Wednesday 20 November 2019

No.137 : The Bargee (1964)





I found this film on an obscure satellite channel and it does seem something of an unknown given it has fewer than 300 ratings on IMDb. This is a bit of a surprise given the stellar British cast and the writing team of Galton & Simpson who gave us Steptoe & Son and Hancock, starring Will Smith. Having viewed the film however, I am happy to let it resubmerge itself in the canal of mediocrity. It was really dull and apart from a game of ‘it’s that guy out of…’ it doesn’t have much to offer.

Part of that is down to the era in which it was made. Released in 1964 things hadn’t quite started swinging in the sixties yet, and the glory days of the 1970’s sex comedy starring Robin Asquith were still many years away. This one does try to be a bit cheeky and risqué but it gets bogged down in a moral maze and a selection of house coats that are anything but sexy.

Anyway our hero Hemel  as played by Harry H. Corbett, is named solely for a weak joke about being born in Hemel Hemstead - this allowed for an obvious zinger  about being born somewhere else with an even worse name and this weak gag meant he was stuck with the unlikely moniker for the rest of the film.

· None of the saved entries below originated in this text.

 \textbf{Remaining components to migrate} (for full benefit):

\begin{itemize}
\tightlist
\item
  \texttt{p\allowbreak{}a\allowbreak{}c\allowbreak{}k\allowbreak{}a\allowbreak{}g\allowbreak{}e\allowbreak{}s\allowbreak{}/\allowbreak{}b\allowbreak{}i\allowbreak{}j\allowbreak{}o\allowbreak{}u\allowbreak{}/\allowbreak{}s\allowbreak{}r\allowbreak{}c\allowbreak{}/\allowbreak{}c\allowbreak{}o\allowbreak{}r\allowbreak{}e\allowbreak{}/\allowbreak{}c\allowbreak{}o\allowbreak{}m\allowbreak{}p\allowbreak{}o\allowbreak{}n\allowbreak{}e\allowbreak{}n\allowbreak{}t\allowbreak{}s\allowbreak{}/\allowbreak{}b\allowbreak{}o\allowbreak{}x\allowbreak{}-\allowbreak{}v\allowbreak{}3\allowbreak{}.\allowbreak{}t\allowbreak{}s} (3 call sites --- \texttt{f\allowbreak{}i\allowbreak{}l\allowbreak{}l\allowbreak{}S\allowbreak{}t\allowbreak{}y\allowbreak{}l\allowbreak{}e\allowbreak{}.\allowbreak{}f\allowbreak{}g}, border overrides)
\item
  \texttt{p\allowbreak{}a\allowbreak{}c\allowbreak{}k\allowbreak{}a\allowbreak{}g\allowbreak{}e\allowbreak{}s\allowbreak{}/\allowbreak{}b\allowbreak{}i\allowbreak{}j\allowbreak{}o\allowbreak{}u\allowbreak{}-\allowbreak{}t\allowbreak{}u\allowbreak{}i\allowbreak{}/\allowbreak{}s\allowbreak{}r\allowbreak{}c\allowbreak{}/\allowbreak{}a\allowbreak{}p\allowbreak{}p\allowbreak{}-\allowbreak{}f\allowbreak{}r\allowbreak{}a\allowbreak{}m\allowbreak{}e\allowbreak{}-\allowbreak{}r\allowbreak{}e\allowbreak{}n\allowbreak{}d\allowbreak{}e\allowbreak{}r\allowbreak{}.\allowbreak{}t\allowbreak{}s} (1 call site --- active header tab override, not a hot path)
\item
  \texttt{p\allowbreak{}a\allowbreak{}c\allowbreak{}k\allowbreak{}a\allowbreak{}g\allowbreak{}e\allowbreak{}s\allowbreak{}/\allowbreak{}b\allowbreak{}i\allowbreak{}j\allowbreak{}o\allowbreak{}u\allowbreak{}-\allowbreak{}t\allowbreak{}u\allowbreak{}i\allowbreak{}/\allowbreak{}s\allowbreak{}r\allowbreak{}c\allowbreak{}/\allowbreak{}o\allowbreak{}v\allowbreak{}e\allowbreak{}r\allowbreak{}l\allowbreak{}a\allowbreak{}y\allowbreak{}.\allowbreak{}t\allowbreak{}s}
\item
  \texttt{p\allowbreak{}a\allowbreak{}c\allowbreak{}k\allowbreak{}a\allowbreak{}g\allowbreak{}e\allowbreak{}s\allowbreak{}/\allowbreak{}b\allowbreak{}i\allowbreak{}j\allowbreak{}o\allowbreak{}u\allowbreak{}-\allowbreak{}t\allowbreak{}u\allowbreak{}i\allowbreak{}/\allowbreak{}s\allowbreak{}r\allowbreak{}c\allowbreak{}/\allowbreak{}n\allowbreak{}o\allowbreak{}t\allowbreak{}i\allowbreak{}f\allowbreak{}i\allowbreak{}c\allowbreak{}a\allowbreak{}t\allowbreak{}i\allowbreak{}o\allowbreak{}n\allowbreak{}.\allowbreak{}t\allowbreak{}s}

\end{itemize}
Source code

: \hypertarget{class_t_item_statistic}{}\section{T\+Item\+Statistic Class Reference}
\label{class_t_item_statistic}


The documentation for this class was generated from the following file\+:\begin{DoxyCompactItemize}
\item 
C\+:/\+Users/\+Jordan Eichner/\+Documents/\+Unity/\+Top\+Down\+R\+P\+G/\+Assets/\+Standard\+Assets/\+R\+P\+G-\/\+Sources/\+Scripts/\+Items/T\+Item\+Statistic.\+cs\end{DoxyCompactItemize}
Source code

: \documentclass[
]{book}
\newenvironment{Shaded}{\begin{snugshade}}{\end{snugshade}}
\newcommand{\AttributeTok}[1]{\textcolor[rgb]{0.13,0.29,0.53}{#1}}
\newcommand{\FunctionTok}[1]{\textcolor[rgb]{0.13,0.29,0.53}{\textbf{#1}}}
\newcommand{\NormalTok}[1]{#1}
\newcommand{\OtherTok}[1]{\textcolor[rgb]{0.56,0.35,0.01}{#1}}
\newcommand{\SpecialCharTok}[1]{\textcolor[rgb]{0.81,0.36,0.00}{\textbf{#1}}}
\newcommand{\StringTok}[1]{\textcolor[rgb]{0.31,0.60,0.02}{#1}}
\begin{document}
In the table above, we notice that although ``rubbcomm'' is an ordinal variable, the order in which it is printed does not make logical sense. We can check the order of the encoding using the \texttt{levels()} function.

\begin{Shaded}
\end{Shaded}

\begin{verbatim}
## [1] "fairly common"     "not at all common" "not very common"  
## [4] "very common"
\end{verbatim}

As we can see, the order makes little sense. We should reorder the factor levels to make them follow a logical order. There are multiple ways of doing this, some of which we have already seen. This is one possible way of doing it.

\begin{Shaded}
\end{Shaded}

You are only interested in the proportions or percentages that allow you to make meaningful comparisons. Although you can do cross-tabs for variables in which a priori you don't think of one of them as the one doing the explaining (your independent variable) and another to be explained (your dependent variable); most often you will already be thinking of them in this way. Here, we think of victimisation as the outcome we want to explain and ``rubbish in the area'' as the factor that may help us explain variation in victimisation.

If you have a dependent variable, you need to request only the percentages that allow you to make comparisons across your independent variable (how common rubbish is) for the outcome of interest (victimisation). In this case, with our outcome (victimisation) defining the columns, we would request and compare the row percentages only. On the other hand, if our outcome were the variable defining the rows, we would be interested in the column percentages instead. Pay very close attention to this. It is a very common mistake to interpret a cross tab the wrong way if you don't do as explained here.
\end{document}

Hemel works the canals, slowly transporting goods up and down the country, with his cleverly named cousin Ronnie, played by Ronnie Barker. Where do they get their ideas?! There is a prescient scene at the start where the man at the docks says that the industry is winding down and that a young man like Hemel (Corbett was 39 at the time and looks 50) should get out now. This advice falls on deaf ears as Hemel has a power of shagging to do. Or ‘get some dinners’ as they coyly put it.

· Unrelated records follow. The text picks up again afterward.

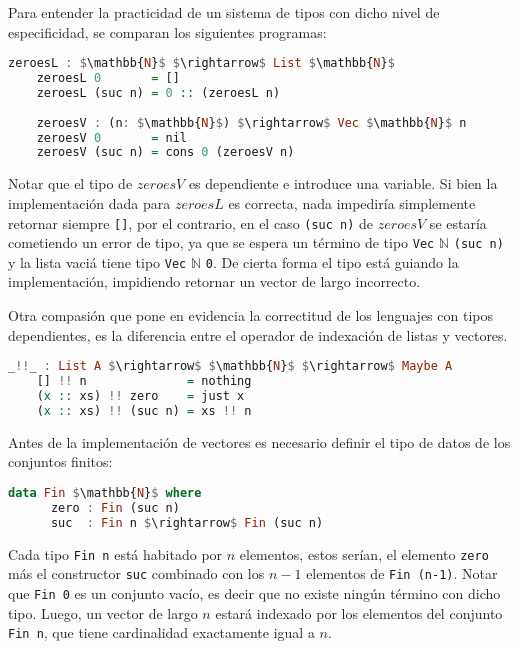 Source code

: \documentclass[]{report}
\begin{document}
	Para entender la practicidad de un sistema de tipos con dicho nivel de especificidad, se comparan los siguientes programas:
	\begin{lstlisting}[mathescape, language=Haskell]
	zeroesL : $\mathbb{N}$ $\rightarrow$ List $\mathbb{N}$
	zeroesL 0       = []
	zeroesL (suc n) = 0 :: (zeroesL n)
	
	zeroesV : (n: $\mathbb{N}$) $\rightarrow$ Vec $\mathbb{N}$ n
	zeroesV 0       = nil
	zeroesV (suc n) = cons 0 (zeroesV n)
	\end{lstlisting}
	
	Notar que el tipo de $zeroesV$ es dependiente e introduce una variable.
	Si bien la implementación dada para $zeroesL$ es correcta, nada impediría simplemente retornar siempre \verb|[]|, por el contrario, en el caso \verb|(suc n)| de $zeroesV$ se estaría cometiendo un error de tipo, ya que se espera un término de tipo \verb|Vec| $\mathbb{N}$ \verb|(suc n)| y la lista vaciá tiene tipo \verb|Vec| $\mathbb{N}$ \verb|0|.
	De cierta forma el tipo está guiando la implementación, impidiendo retornar un vector de largo incorrecto.
	
	Otra compasión que pone en evidencia la correctitud de los lenguajes con tipos dependientes, es la diferencia entre el operador de indexación de listas y vectores.
	
	\begin{lstlisting}[mathescape, language=Haskell]
	_!!_ : List A $\rightarrow$ $\mathbb{N}$ $\rightarrow$ Maybe A
	[] !! n              = nothing
	(x :: xs) !! zero    = just x
	(x :: xs) !! (suc n) = xs !! n
	\end{lstlisting}
	
	Antes de la implementación de vectores es necesario definir el tipo de datos de los conjuntos finitos:
	
	\begin{lstlisting}[mathescape, language=Haskell]
	data Fin $\mathbb{N}$ where
	  zero : Fin (suc n)
	  suc  : Fin n $\rightarrow$ Fin (suc n)
	\end{lstlisting}
	
	Cada tipo \verb|Fin n| está habitado por $n$ elementos, estos serían, el elemento \verb|zero| más el constructor \verb|suc| combinado con los $n-1$ elementos de \verb|Fin (n-1)|. Notar que \verb|Fin 0| es un conjunto vacío, es decir que no existe ningún término con dicho tipo.
	Luego, un vector de largo $n$ estará indexado por los elementos del conjunto \verb|Fin n|, que tiene cardinalidad exactamente igual a $n$.
	
\end{document}
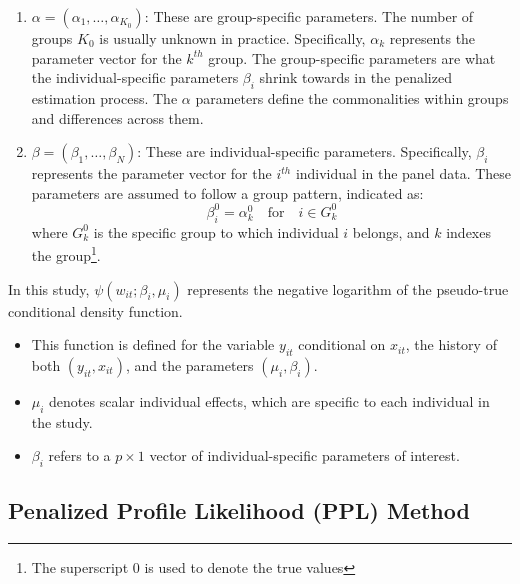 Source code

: \documentclass[UTF8,a4paper,10pt]{article}
\begin{document}
\begin{enumerate}[itemsep=0pt]

    \item \( \alpha = (\alpha_1,\ldots,\alpha_{K_0})\): These are group-specific parameters.     
    The number of groups \(K_0\) is usually unknown in practice.
     Specifically, \( \alpha_k \) represents the parameter vector for the \( k^{th} \) group. The group-specific parameters are what the individual-specific parameters \( \beta_i \) shrink towards in the penalized estimation process. The \( \alpha \) parameters define the commonalities within groups and differences across them.
    
    \item \( \beta = (\beta_1,\ldots,\beta_N) \): These are individual-specific parameters. Specifically, \( \beta_i \) represents the parameter vector for the \( i^{th} \) individual in the panel data. These parameters are assumed to follow a group pattern, indicated as:
    \[ 
    \beta^0_i = \alpha^0_k \quad \text{for} \quad i \in G^0_k 
    \]
    where \( G^0_k \) is the specific group to which individual \( i \) belongs, and \( k \) indexes the group\footnote{The superscript 0 is used to denote the true values}.

\end{enumerate}

In this study, \(\psi(w_{it}; \beta_i, \mu_i)\) represents the negative logarithm of the pseudo-true conditional density function.

\begin{itemize}[itemsep=0pt]
    \item This function is defined for the variable \(y_{it}\) conditional on \(x_{it}\), the history of both \((y_{it}, x_{it})\), and the parameters \((\mu_i,\beta_i)\).
    \item \(\mu_i\) denotes scalar individual effects, which are specific to each individual in the study.
    \item \(\beta_i\) refers to a \(p \times 1\) vector of individual-specific parameters of interest.
\end{itemize}



\subsection{Penalized Profile Likelihood (PPL) Method}
\end{document}
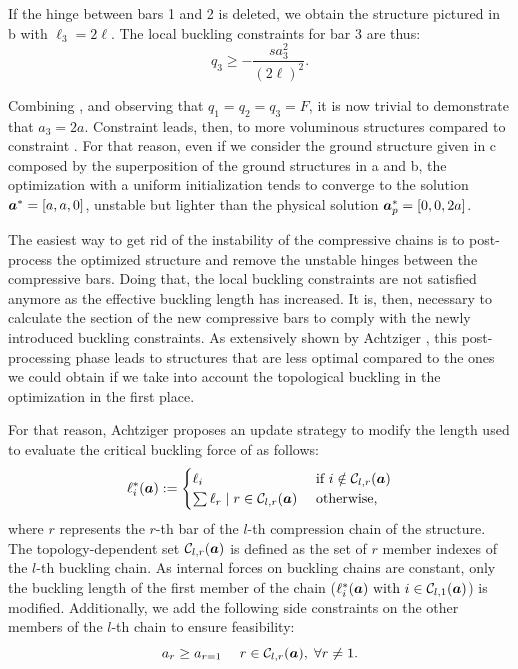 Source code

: If the hinge between bars 1 and 2 is deleted, we obtain the structure pictured in b with $\ell_3=2\ell$. The local buckling constraints for bar 3 are thus:
\begin{equation}
    q_3\geq -\frac{s a_3^2}{(2\ell)^2}.
    \label{eq:04_chain_2}
\end{equation}

Combining ,  and observing that $q_1=q_2=q_3=F$, it is now trivial to demonstrate that $a_3=2a$. Constraint  leads, then, to more voluminous structures compared to constraint . For that reason, even if we consider the ground structure given in c composed by the superposition of the ground structures in a and b, the optimization with a uniform initialization tends to converge to the solution $\bm{a}^*=[a,a,0]$, unstable but lighter than the physical solution $\bm{a}_p^*=[0,0,2a]$. 

The easiest way to get rid of the instability of the compressive chains is to post-process the optimized structure and remove the unstable hinges between the compressive bars. Doing that, the local buckling constraints are not satisfied anymore as the effective buckling length has increased. It is, then, necessary to calculate the section of the new compressive bars to comply with the newly introduced buckling constraints. As extensively shown by Achtziger , this post-processing phase leads to structures that are less optimal compared to the ones we could obtain if we take into account the topological buckling in the optimization in the first place.

For that reason, Achtziger proposes an update strategy to modify the length used to evaluate the critical buckling force of  as follows:
\begin{equation}
    \ell^*_i(\bm{a}):= 
    \begin{cases}
        \ell_i & \text { if } i \notin \mathcal{C}_{l,r}(\bm{a}) \\
        \sum \ell_{r} \;|\; r \in \mathcal{C}_{l,r}(\bm{a})  & \text { otherwise,}
    \end{cases}
    \label{eq:04_chain_len}
\end{equation}
where $r$ represents the $r$-th bar of the $l$-th compression chain of the structure. The topology-dependent set $\mathcal{C}_{l,r}(\bm{a})$ is defined as the set of $r$ member indexes of the $l$-th buckling chain. As internal forces on buckling chains are constant, only the buckling length of the first member of the chain ($\ell^*_i(\bm{a}) \text{ with } i \in \mathcal{C}_{l,1}(\bm{a})$) is modified. Additionally, we add the following side constraints on the other members of the $l$-th chain to ensure feasibility:
\begin{equation}
    a_{r}\geq a_{r=1} \quad \; r \in \mathcal{C}_{l,r}(\bm{a}), \; \forall r \neq 1.
    \label{eq:04_side_cons_chain}
\end{equation}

He has a girl at every lock and sends postcards ahead to them heralding his visits. All the girls think they are the one and are desperate for the oily rag and bone, er,  canal man to marry them. Ronnie is not so lucky and bemoans that he always gets the ugly ones. Mirrors were not in common use until 1965. Hemel’s first date goes wrong when the ‘beautiful girl’ he plans on meeting is in fact an ancient looking bar maid with a massive bouffant. Hemel gets his dinner but when she finds out about his other girls she chases him up the canal as his boat put-puts along at 2 m.p.h.

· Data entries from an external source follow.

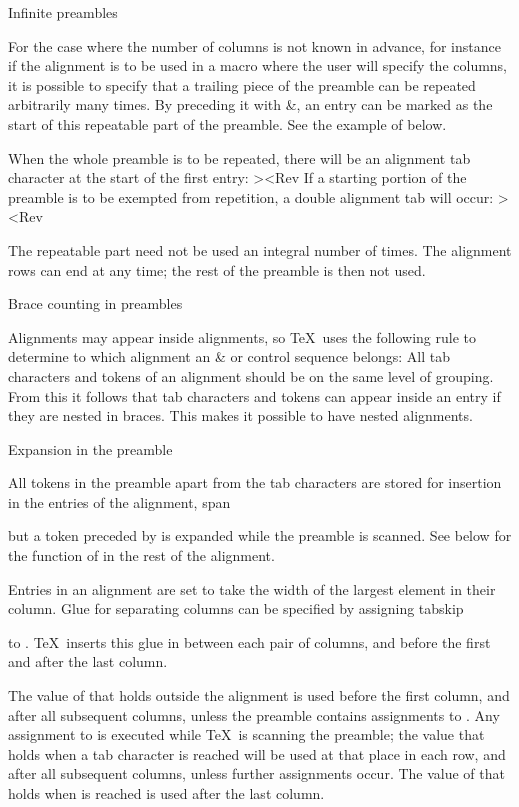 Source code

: \spoint Infinite preambles

For the case where the number of columns is not known in advance,
for instance if the alignment is to be used in a macro where
the user will specify the columns, it is possible to
specify that a trailing piece of the
preamble can be repeated arbitrarily many times.
By preceding it with \n\&, an entry can be marked as the
start of this repeatable part of the preamble.
See the example of  below.

When the whole preamble is to be repeated, there will be
an alignment tab character at the start of the first entry:
\Ver><Rev
If a starting portion of the preamble is to be exempted from
repetition, a double alignment tab will occur:
\Ver><Rev

The  repeatable part need not be used an integral
number of times. The alignment rows can end at any time;
the rest of the preamble is then not used.

\spoint Brace counting in preambles

Alignments may appear inside alignments, so \TeX\ uses the
following rule to determine to which alignment
an \n\&  or  control sequence belongs:
\disp All tab characters and  tokens of an alignment
      should be on the same level of grouping.\dispstop
From this it follows that tab characters and  tokens
can appear inside an entry if they are nested in braces.
This makes it possible to have nested alignments.

\spoint Expansion in the preamble

All tokens in the preamble \ldash apart from the tab characters \rdash
are stored for insertion in the entries of the alignment,
\csterm span\par
but a token preceded by  is expanded while
the preamble is scanned. See below for the function of
 in the rest of the alignment.

\spoint {}

Entries in an alignment are set to take the width of the
largest element in their column.
Glue for separating columns can be specified by assigning
\csterm tabskip\par
to .
\altt
\TeX\ inserts this glue in
between each pair of columns, and before the first and after the
last column.

The value of  that holds outside the alignment is
used before the first column, and after all subsequent columns,
unless the preamble contains assignments to .
Any assignment to  is executed while \TeX\ is scanning
the preamble; the value that holds when a tab character is
reached will be used at that place in each row, and after all subsequent
columns, unless further assignments occur.
The value of  that holds when  is reached
is used after the last column.

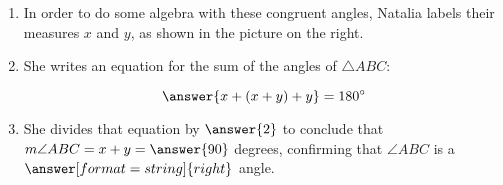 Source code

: \documentclass[handout,nooutcomes]{ximera}
\begin{document}
\begin{problem}
\begin{enumerate}
\item In order to do some algebra with these congruent angles, Natalia labels their measures $x$ and $y$, as shown in the picture on the right.  

\item She writes an equation for the sum of the angles of $\triangle ABC$: 

\[
\answer{x+(x+y)+y} = 180^\circ
\]

\item She divides that equation by $\answer{2}$ to conclude that $m\angle ABC = x+y = \answer{90}$ degrees, confirming that $\angle ABC$ is a
$\answer[format=string]{right}$ angle.  

\end{enumerate}
\end{problem}
\end{document}
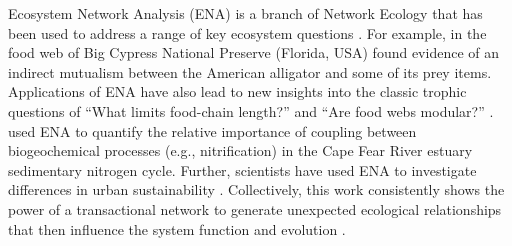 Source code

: \documentclass[11pt]{article}
\begin{document}
\begin{spacing}{2}

Ecosystem Network Analysis (ENA) is a branch of Network Ecology that
has been used to address a range of key ecosystem questions
\citep{borrett12_netecol, fath99_review, ulanowicz86}.
For example, in the food web of Big Cypress National Preserve
(Florida, USA) \citet{bondavalli99} found evidence of an indirect
mutualism between the American alligator and some of its prey
items. Applications of ENA have also lead to new insights into the
classic trophic questions of ``What limits food-chain length?''
\citep{ulanowicz2014} and ``Are food webs modular?''  \citep{krause04,
  allesina05_scc, borrett07_jtb}.  \citet{hines12} used ENA to
quantify the relative importance of coupling between biogeochemical
processes (e.g., nitrification) in the Cape Fear River estuary
sedimentary nitrogen cycle.  Further, scientists have used ENA to
investigate differences in urban sustainability \citep{bodini02,
  zhang10_ecomod, chen12, bodini2012cities}.  Collectively, this work
consistently shows the power of a transactional network to generate
unexpected ecological relationships that then influence the system
function and evolution \citep{ulanowicz97, patten91,
  jorgensen07_newecology}.



\end{spacing}
\end{document}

The long dull stretches of sailing up the canals and navigating locks are made even more dull with their encounters with Eric Sykes who plays an annoying man in a cabin cruiser. He plays the part well; that is to say he is really annoying in every scene he is in.

The film slowly meanders to the main action which involves Hemel getting a girl and Ronnie taking care of her over protective Dad down the pub. After they leave we learn the girl is pregnant and the Dad starts a siege at the lock. Soon the entire occupancy of The garret Club has shown up and our likely lads are nearing the lock on their return journey. Will Hemel come clean and start a new life away from his boats? Or will the new wife add to her general humiliation and set sail with him?

This film started OK but it spluttered to a halt as soon as Eric Sykes hoved into view, and never got back into gear again. The values of the film were all over the shop - I guessed the men were supposed to like Hemel and envy his free and easy life style. As it was he just came across as an unlikeable creep. Barker was poor too as the illiterate cousin who needs the captions on his girlie mags read out to him. His part was wafer thin and you can see why he started to write his own stuff.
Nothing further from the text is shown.